Pétrole: Hausse de la production de l’Opep en juin avec la demande

La production de pétrole de l’Opep a augmenté en juin en raison de l’allègement des mesures d’encadrement de son offre à la suite d’un accord avec ses alliés et de la hausse des exportations de l’Iran, montre mercredi une enquête de Reuters.

L’Organisation des 13 pays exportateurs de pétrole a extrait 26,24 millions de barils par jour (bpj) en juin, soit 740.000 bpj de plus qu’en mai, selon l’enquête. Depuis juin 2020, la production a augmenté tous les mois, à l’exception de février.

L’Opep+, qui réunit le cartel et d’autres pays producteurs dont la Russie, ont convenu d’assouplir les restrictions de l’offre en juin et juillet face à la reprise de la demande mondiale.

Une nouvelle réunion est prévue jeudi et, selon des analystes, l’Opep+ devrait débattre d’une nouvelle augmentation de la production pour le mois d’août.

« Les observateurs du marché pensent que l’organisation ne procédera pas à un allègement d’ampleur. Une augmentation moins importante qu’anticipée devrait permettre au marché de continuer à réduire ses stocks », a déclaré Stephen Brennock, du courtier spécialisé dans le pétrole PVM.

Deux sources ont indiqué à Reuters que le groupe pourrait discuter d’une éventuelle prolongation de l’accord actuel d’approvisionnement au-delà d’avril 2022.

L’accord de l’Opep+ a autorisé 277.000 bpj supplémentaires de mai à juin tandis que l’Arabie saoudite s’était engagée à remettre sur le marché 350.000 bpj de plus.

Le groupe a légèrement dépassé la hausse mensuelle attendue, montre les résultats de l’enquête.

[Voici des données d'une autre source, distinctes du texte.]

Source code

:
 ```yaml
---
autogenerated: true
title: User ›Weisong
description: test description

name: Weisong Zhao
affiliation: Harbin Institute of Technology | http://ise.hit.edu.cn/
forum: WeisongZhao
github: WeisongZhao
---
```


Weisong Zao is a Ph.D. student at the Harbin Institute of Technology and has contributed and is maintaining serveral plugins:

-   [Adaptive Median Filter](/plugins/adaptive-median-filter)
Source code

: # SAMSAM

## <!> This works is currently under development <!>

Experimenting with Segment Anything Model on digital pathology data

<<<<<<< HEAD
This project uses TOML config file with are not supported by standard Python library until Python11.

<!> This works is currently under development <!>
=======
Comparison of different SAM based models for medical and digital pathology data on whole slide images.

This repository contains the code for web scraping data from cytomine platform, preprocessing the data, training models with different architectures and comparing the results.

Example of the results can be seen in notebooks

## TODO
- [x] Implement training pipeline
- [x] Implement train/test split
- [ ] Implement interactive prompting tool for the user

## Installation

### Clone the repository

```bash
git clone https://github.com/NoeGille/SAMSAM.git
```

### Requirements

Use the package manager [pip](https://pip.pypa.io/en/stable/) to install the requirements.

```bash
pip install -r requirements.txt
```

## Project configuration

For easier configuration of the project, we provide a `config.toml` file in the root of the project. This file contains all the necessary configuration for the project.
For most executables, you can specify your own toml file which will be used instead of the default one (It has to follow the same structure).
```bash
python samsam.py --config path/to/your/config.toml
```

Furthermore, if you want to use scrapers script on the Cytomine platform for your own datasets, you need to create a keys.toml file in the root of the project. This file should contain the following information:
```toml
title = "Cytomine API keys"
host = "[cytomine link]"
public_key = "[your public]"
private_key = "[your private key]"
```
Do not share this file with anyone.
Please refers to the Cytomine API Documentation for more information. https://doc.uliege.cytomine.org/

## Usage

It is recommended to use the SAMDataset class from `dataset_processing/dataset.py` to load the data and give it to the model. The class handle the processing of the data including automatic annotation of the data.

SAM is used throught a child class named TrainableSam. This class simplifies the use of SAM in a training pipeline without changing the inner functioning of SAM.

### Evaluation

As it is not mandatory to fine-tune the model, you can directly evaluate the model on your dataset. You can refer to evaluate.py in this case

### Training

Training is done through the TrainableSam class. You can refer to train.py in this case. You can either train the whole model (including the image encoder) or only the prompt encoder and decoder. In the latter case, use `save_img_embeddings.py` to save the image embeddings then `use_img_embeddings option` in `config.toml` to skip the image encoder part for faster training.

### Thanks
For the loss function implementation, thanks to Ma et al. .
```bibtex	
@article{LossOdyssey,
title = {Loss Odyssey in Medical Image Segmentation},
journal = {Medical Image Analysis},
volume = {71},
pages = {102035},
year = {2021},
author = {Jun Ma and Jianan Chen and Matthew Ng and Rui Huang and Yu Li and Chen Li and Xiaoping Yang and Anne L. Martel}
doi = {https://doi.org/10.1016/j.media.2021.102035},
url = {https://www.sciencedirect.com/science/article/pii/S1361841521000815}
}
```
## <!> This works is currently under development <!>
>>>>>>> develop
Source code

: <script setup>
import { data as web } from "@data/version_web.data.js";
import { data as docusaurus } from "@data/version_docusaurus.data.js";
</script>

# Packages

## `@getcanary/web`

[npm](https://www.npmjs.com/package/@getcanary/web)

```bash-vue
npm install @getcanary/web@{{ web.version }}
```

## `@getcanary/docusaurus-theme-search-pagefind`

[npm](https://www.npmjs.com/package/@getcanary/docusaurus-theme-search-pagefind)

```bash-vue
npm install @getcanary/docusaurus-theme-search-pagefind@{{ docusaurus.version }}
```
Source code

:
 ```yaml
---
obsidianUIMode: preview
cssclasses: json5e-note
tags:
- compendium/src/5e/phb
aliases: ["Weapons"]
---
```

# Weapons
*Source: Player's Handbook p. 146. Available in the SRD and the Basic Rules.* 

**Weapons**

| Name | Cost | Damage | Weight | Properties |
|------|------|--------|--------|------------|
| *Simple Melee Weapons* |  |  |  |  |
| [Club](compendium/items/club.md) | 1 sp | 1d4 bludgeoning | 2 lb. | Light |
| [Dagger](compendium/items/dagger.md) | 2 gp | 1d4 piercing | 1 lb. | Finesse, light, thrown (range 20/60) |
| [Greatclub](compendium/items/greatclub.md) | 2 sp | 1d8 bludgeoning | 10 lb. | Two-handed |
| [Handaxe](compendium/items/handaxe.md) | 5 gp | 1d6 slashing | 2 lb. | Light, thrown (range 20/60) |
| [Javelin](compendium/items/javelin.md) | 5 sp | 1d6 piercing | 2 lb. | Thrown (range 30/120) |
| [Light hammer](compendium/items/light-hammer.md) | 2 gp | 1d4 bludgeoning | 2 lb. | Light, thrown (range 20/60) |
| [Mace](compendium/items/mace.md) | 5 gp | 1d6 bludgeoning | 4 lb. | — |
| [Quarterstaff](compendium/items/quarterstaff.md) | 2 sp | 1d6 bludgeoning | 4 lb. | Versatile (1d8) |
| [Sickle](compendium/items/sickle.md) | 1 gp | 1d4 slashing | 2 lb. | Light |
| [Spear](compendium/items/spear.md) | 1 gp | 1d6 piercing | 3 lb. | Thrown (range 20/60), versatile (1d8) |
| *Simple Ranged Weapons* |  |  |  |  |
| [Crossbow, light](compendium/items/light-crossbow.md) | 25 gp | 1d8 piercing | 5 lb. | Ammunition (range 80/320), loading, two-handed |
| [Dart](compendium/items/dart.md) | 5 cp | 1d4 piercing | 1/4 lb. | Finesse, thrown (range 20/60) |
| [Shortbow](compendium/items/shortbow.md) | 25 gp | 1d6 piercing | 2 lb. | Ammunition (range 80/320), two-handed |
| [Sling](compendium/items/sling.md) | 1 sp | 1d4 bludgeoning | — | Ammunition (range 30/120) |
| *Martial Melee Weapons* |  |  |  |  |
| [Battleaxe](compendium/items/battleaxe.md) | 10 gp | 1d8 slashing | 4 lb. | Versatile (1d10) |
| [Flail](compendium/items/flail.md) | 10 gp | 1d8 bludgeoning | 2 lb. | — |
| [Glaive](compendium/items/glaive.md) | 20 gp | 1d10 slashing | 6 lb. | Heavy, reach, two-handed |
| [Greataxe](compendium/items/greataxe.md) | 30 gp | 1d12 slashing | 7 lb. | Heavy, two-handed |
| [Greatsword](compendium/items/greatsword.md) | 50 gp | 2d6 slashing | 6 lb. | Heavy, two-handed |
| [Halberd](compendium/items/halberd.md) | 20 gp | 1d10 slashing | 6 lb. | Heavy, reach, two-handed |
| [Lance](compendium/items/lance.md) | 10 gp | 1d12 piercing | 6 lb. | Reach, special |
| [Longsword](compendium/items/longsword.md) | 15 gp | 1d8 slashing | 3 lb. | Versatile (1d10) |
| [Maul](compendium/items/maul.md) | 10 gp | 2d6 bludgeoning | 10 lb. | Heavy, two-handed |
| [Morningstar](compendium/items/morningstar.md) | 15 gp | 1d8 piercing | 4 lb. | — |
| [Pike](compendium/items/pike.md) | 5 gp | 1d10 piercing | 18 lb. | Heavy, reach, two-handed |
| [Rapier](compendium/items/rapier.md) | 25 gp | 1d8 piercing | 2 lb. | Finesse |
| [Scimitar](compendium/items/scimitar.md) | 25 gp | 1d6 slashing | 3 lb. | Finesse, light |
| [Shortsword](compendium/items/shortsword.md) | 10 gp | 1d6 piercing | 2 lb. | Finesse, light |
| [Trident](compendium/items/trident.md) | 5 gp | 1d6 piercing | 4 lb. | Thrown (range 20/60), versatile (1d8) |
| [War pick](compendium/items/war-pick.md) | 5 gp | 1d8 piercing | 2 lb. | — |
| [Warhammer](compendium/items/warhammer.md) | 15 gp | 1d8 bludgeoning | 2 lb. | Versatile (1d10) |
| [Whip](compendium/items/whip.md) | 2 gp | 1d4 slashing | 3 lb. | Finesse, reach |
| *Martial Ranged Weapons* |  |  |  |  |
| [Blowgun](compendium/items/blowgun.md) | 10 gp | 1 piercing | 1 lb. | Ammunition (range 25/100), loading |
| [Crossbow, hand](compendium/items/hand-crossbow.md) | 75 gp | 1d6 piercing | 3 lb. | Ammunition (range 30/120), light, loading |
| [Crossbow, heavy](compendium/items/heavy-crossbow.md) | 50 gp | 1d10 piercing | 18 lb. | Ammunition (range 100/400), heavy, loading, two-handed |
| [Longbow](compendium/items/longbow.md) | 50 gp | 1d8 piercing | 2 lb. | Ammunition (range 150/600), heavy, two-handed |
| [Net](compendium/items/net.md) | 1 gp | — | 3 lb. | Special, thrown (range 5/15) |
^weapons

La plus importante augmentation revient à l’Arabie saoudite qui a exporté 500.000 bpj supplémentaires en juin. L’Iran, exempté des restrictions de l’Opep, a également augmenté sa production tandis que celle de l’Irak, deuxième producteur de l’Opep, est restée stable d’un mois sur l’autre.

Depuis avril, l’Iran et les puissances mondiales sont en discussions sur la relance de l’accord de Vienne encadrant les activités nucléaires iraniennes, qui permettrait à Téhéran d’accroître davantage sa production.